▸ **EXERCISE OBJECTIVE**
Give back exactly the stretch of data below from the line holding "br_closed : 'a sf set -> bool" through the line holding "i \in \gamma \\\\", both ends included, and leave the remaining lines out.

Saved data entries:

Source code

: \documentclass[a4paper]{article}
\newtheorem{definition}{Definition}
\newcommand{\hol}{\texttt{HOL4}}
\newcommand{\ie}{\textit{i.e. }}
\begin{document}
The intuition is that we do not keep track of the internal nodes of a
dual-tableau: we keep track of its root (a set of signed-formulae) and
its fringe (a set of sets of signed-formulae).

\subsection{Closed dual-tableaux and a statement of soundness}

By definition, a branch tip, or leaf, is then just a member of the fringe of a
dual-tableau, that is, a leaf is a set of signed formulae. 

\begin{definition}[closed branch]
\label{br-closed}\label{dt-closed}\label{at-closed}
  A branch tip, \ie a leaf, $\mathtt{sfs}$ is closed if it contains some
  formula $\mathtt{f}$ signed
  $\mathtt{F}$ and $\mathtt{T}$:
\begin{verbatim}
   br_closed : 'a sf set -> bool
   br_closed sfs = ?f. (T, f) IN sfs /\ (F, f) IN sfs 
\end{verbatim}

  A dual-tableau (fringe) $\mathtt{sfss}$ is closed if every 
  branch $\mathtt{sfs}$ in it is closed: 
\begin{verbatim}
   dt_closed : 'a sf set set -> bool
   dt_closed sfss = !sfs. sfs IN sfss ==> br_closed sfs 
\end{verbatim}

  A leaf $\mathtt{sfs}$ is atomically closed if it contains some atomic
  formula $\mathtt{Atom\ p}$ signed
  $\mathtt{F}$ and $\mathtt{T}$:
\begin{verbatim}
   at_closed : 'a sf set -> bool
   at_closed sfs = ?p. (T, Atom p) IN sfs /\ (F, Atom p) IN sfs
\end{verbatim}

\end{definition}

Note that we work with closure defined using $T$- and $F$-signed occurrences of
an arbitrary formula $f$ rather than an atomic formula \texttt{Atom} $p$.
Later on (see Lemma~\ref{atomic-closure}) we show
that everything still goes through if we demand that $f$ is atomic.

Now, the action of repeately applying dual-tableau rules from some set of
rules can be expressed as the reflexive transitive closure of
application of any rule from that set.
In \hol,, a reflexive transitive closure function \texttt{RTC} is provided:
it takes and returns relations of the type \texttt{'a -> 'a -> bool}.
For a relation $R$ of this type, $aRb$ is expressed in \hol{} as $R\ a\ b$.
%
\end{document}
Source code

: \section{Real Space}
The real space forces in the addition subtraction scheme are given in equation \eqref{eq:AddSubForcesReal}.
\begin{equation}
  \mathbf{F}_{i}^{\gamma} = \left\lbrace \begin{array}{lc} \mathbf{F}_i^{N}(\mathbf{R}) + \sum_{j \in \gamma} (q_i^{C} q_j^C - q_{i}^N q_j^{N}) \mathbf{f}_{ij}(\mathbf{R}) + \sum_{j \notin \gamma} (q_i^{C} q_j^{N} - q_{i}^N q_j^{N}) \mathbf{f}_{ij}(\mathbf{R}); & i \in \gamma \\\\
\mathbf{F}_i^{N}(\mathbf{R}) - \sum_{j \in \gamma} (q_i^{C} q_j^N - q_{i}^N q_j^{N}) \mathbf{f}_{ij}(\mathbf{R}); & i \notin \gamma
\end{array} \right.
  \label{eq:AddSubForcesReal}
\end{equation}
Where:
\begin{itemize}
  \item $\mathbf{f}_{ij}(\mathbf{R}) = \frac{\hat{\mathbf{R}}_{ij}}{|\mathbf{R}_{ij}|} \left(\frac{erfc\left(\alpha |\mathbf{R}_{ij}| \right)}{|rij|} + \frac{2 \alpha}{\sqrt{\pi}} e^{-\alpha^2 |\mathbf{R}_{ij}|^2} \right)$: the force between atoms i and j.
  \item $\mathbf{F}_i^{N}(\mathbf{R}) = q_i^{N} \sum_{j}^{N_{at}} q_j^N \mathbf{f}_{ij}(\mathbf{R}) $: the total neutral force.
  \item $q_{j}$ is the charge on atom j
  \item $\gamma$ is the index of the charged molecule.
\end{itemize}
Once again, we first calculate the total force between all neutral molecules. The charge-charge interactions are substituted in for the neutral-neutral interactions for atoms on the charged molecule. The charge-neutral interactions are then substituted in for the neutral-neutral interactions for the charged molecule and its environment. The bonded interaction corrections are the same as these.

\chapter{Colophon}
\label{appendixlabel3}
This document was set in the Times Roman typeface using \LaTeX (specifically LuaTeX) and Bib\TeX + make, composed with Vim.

▸ **SOLUTION FOR THIS PROBLEM**
   br_closed : 'a sf set -> bool
   br_closed sfs = ?f. (T, f) IN sfs /\ (F, f) IN sfs 
\end{verbatim}

  A dual-tableau (fringe) $\mathtt{sfss}$ is closed if every 
  branch $\mathtt{sfs}$ in it is closed: 
\begin{verbatim}
   dt_closed : 'a sf set set -> bool
   dt_closed sfss = !sfs. sfs IN sfss ==> br_closed sfs 
\end{verbatim}

  A leaf $\mathtt{sfs}$ is atomically closed if it contains some atomic
  formula $\mathtt{Atom\ p}$ signed
  $\mathtt{F}$ and $\mathtt{T}$:
\begin{verbatim}
   at_closed : 'a sf set -> bool
   at_closed sfs = ?p. (T, Atom p) IN sfs /\ (F, Atom p) IN sfs
\end{verbatim}

\end{definition}

Note that we work with closure defined using $T$- and $F$-signed occurrences of
an arbitrary formula $f$ rather than an atomic formula \texttt{Atom} $p$.
Later on (see Lemma~\ref{atomic-closure}) we show
that everything still goes through if we demand that $f$ is atomic.

Now, the action of repeately applying dual-tableau rules from some set of
rules can be expressed as the reflexive transitive closure of
application of any rule from that set.
In \hol,, a reflexive transitive closure function \texttt{RTC} is provided:
it takes and returns relations of the type \texttt{'a -> 'a -> bool}.
For a relation $R$ of this type, $aRb$ is expressed in \hol{} as $R\ a\ b$.
%
\end{document}
Source code

: \section{Real Space}
The real space forces in the addition subtraction scheme are given in equation \eqref{eq:AddSubForcesReal}.
\begin{equation}
  \mathbf{F}_{i}^{\gamma} = \left\lbrace \begin{array}{lc} \mathbf{F}_i^{N}(\mathbf{R}) + \sum_{j \in \gamma} (q_i^{C} q_j^C - q_{i}^N q_j^{N}) \mathbf{f}_{ij}(\mathbf{R}) + \sum_{j \notin \gamma} (q_i^{C} q_j^{N} - q_{i}^N q_j^{N}) \mathbf{f}_{ij}(\mathbf{R}); & i \in \gamma \\\\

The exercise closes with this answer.